BACKGROUND: Symptoms of anxiety may arise from fear of cancer recurrence and memories of traumatic experiences during treatment. This study aimed to identify changes in mental health and cortisol, a biological marker of stress, associated with oncology surveillance clinic attendance. METHODS: Adolescent and young adult (AYA) survivors of childhood cancer (aged 12-30 years, N = 46) attending a survivorship clinic were recruited. The State-Trait Anxiety Inventory, an anxiety self-rating and open answer question, and salivary cortisol collections were completed two weeks before and one day before clinic, on clinic day and two weeks after. RESULTS: Trait anxiety scores were consistent with the normal population. State anxiety scores two weeks after clinic were significantly lower than baseline (p = 0.02). Cortisol diurnal slopes were flatter than baseline after clinic (p = 0.02).
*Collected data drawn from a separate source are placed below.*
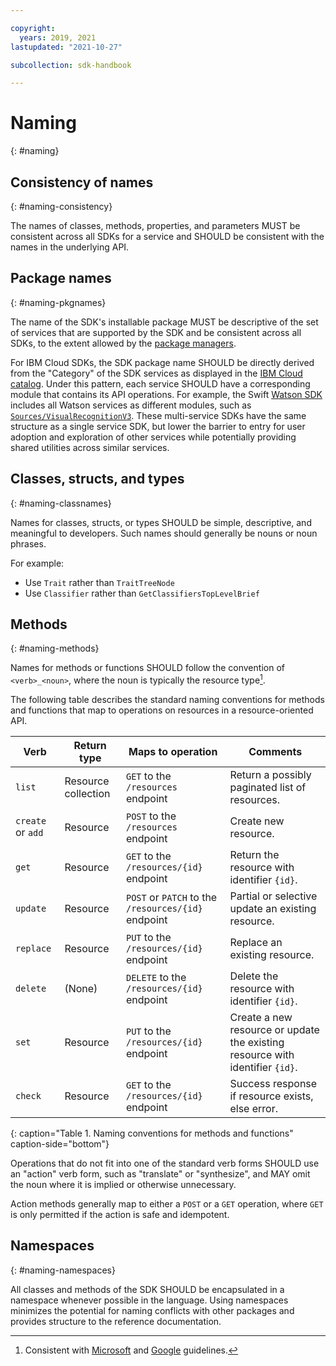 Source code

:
 ```yaml
---

copyright:
  years: 2019, 2021
lastupdated: "2021-10-27"

subcollection: sdk-handbook

---
```


# Naming
{: #naming}

## Consistency of names
{: #naming-consistency}

The names of classes, methods, properties, and parameters MUST be consistent across all SDKs for a service
and SHOULD be consistent with the names in the underlying API.

## Package names
{: #naming-pkgnames}

The name of the SDK's installable package MUST be descriptive of the set of services that are supported by the SDK
and be consistent across all SDKs, to the extent allowed by the [package managers](/docs/sdk-handbook/devtools.html#package-management).

For IBM Cloud SDKs, the SDK package name SHOULD be directly derived from the "Category" of the SDK services
as displayed in the [IBM Cloud catalog](https://cloud.ibm.com/catalog).
Under this pattern, each service SHOULD have a corresponding module that contains its API operations.
For example, the Swift [Watson SDK](https://github.com/watson-developer-cloud/swift-sdk) includes all Watson services as different modules, such as [`Sources/VisualRecognitionV3`](https://github.com/watson-developer-cloud/swift-sdk/tree/master/Source/VisualRecognitionV3).
These multi-service SDKs have the same structure as a single service SDK, but lower the barrier to entry for user adoption and exploration of other services while potentially providing shared utilities across similar services.

## Classes, structs, and types
{: #naming-classnames}

Names for classes, structs, or types SHOULD be simple, descriptive, and meaningful to developers.
Such names should generally be nouns or noun phrases.

For example:
- Use `Trait` rather than `TraitTreeNode`
- Use `Classifier` rather than `GetClassifiersTopLevelBrief`

## Methods
{: #naming-methods}

Names for methods or functions SHOULD follow the convention of `<verb>_<noun>`, where the noun is typically the resource type[^method-naming].

The following table describes the standard naming conventions for methods and functions that map to operations on resources in a resource-oriented API.

| Verb              | Return type         | Maps to operation          |  Comments  |
| ----------------- | ------------------- | -------------------------- | --- |
| `list`            | Resource collection | `GET` to the `/resources` endpoint | Return a possibly paginated list of resources. |
| `create` or `add` | Resource            | `POST` to the `/resources` endpoint | Create new resource. |
| `get`             | Resource            | `GET` to the `/resources/{id}` endpoint | Return the resource with identifier `{id}`. |
| `update`          | Resource            | `POST` or `PATCH` to the `/resources/{id}` endpoint | Partial or selective update an existing resource. |
| `replace`         | Resource            | `PUT` to the `/resources/{id}` endpoint | Replace an existing resource. |
| `delete`          | (None)              | `DELETE` to the `/resources/{id}` endpoint | Delete the resource with identifier `{id}`. |
| `set`             | Resource            | `PUT` to the `/resources/{id}` endpoint | Create a new resource or update the existing resource with identifier `{id}`. |
| `check`           | Resource            | `GET` to the `/resources/{id}` endpoint | Success response if resource exists, else error. |
{: caption="Table 1. Naming conventions for methods and functions" caption-side="bottom"}

Operations that do not fit into one of the standard verb forms SHOULD use an "action" verb form,
such as "translate" or "synthesize", and MAY omit the noun where it is implied or otherwise unnecessary.

Action methods generally map to either a `POST` or a `GET` operation, where `GET` is only permitted if the action is safe and idempotent.

## Namespaces
{: #naming-namespaces}

All classes and methods of the SDK SHOULD be encapsulated in a namespace whenever possible in the language.
Using namespaces minimizes the potential for naming conflicts with other packages and provides structure to the reference documentation.


[^method-naming]: Consistent with [Microsoft](https://azure.github.io/azure-sdk/general_design.html#client-interface) and [Google](https://cloud.google.com/apis/design/standard_methods) guidelines.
Evening cortisol levels were significantly higher than baseline two weeks post clinic (p = 0.02). LIMITATIONS: Combined results from biological and psychometric assessments can be difficult to interpret. Larger cohorts will further delineate cortisol pathway activity and distress in AYA cancer survivors. CONCLUSIONS: Psychometric evidence indicates that AYA survivors of childhood cancer perceive themselves to be less anxious after a survivorship clinic visit. Biological evidence, however, indicates a dysregulation of the hypothalamic-pituitary-adrenal axis which may be linked to clinic attendance. Weak correlations suggest that cortisol may not be a reliable indicator of self-perceived anxiety. This may be due to confounding lifestyle factors influencing the stress response or potential 'coping strategies' developed during past treatment experience which may, hypothetically, have masked self-perceived anxiety.